── DATA PROVIDED ──
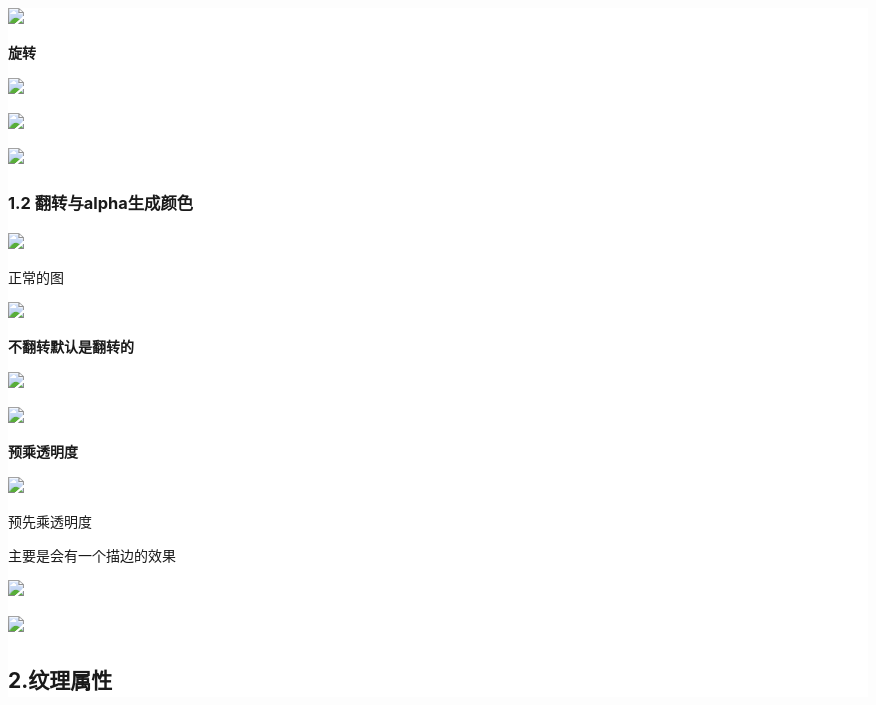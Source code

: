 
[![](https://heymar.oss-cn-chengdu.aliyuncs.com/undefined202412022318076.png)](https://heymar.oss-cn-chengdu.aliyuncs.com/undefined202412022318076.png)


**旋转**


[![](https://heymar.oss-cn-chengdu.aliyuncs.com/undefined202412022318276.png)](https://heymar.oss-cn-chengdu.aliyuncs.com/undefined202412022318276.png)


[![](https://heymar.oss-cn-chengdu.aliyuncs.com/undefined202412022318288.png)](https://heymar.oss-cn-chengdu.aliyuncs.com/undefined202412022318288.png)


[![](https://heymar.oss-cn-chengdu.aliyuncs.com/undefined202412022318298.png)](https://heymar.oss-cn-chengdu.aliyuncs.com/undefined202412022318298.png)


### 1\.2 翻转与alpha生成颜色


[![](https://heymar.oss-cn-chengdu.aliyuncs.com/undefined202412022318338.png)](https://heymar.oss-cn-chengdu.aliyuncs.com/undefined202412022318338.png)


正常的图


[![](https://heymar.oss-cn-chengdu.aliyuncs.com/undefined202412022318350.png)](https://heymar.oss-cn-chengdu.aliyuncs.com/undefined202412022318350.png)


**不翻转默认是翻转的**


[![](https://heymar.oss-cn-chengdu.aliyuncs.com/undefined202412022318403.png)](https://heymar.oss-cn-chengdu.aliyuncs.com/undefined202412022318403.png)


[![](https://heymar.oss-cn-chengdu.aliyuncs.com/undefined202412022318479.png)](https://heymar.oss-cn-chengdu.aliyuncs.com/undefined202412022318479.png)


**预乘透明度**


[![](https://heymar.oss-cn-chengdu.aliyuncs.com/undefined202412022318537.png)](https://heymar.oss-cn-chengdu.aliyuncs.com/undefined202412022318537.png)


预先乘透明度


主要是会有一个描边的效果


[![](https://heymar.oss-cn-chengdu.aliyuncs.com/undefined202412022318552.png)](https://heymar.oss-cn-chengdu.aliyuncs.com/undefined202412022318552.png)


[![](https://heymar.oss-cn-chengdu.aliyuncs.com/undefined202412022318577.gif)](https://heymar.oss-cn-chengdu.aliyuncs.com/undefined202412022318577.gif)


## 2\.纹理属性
───
PROBLEM DETAILS:
Would you transcribe all of the data exactly, apart from its pictures?

SOLVED PROBLEM:
Source code

: 
[![](https://heymar.oss-cn-chengdu.aliyuncs.com/undefined202412022318076.png)](https://heymar.oss-cn-chengdu.aliyuncs.com/undefined202412022318076.png)


**旋转**


[![](https://heymar.oss-cn-chengdu.aliyuncs.com/undefined202412022318276.png)](https://heymar.oss-cn-chengdu.aliyuncs.com/undefined202412022318276.png)


[![](https://heymar.oss-cn-chengdu.aliyuncs.com/undefined202412022318288.png)](https://heymar.oss-cn-chengdu.aliyuncs.com/undefined202412022318288.png)


[![](https://heymar.oss-cn-chengdu.aliyuncs.com/undefined202412022318298.png)](https://heymar.oss-cn-chengdu.aliyuncs.com/undefined202412022318298.png)


### 1\.2 翻转与alpha生成颜色


[![](https://heymar.oss-cn-chengdu.aliyuncs.com/undefined202412022318338.png)](https://heymar.oss-cn-chengdu.aliyuncs.com/undefined202412022318338.png)


正常的图


[![](https://heymar.oss-cn-chengdu.aliyuncs.com/undefined202412022318350.png)](https://heymar.oss-cn-chengdu.aliyuncs.com/undefined202412022318350.png)


**不翻转默认是翻转的**


[![](https://heymar.oss-cn-chengdu.aliyuncs.com/undefined202412022318403.png)](https://heymar.oss-cn-chengdu.aliyuncs.com/undefined202412022318403.png)


[![](https://heymar.oss-cn-chengdu.aliyuncs.com/undefined202412022318479.png)](https://heymar.oss-cn-chengdu.aliyuncs.com/undefined202412022318479.png)


**预乘透明度**


[![](https://heymar.oss-cn-chengdu.aliyuncs.com/undefined202412022318537.png)](https://heymar.oss-cn-chengdu.aliyuncs.com/undefined202412022318537.png)


预先乘透明度


主要是会有一个描边的效果


[![](https://heymar.oss-cn-chengdu.aliyuncs.com/undefined202412022318552.png)](https://heymar.oss-cn-chengdu.aliyuncs.com/undefined202412022318552.png)


[![](https://heymar.oss-cn-chengdu.aliyuncs.com/undefined202412022318577.gif)](https://heymar.oss-cn-chengdu.aliyuncs.com/undefined202412022318577.gif)


## 2\.纹理属性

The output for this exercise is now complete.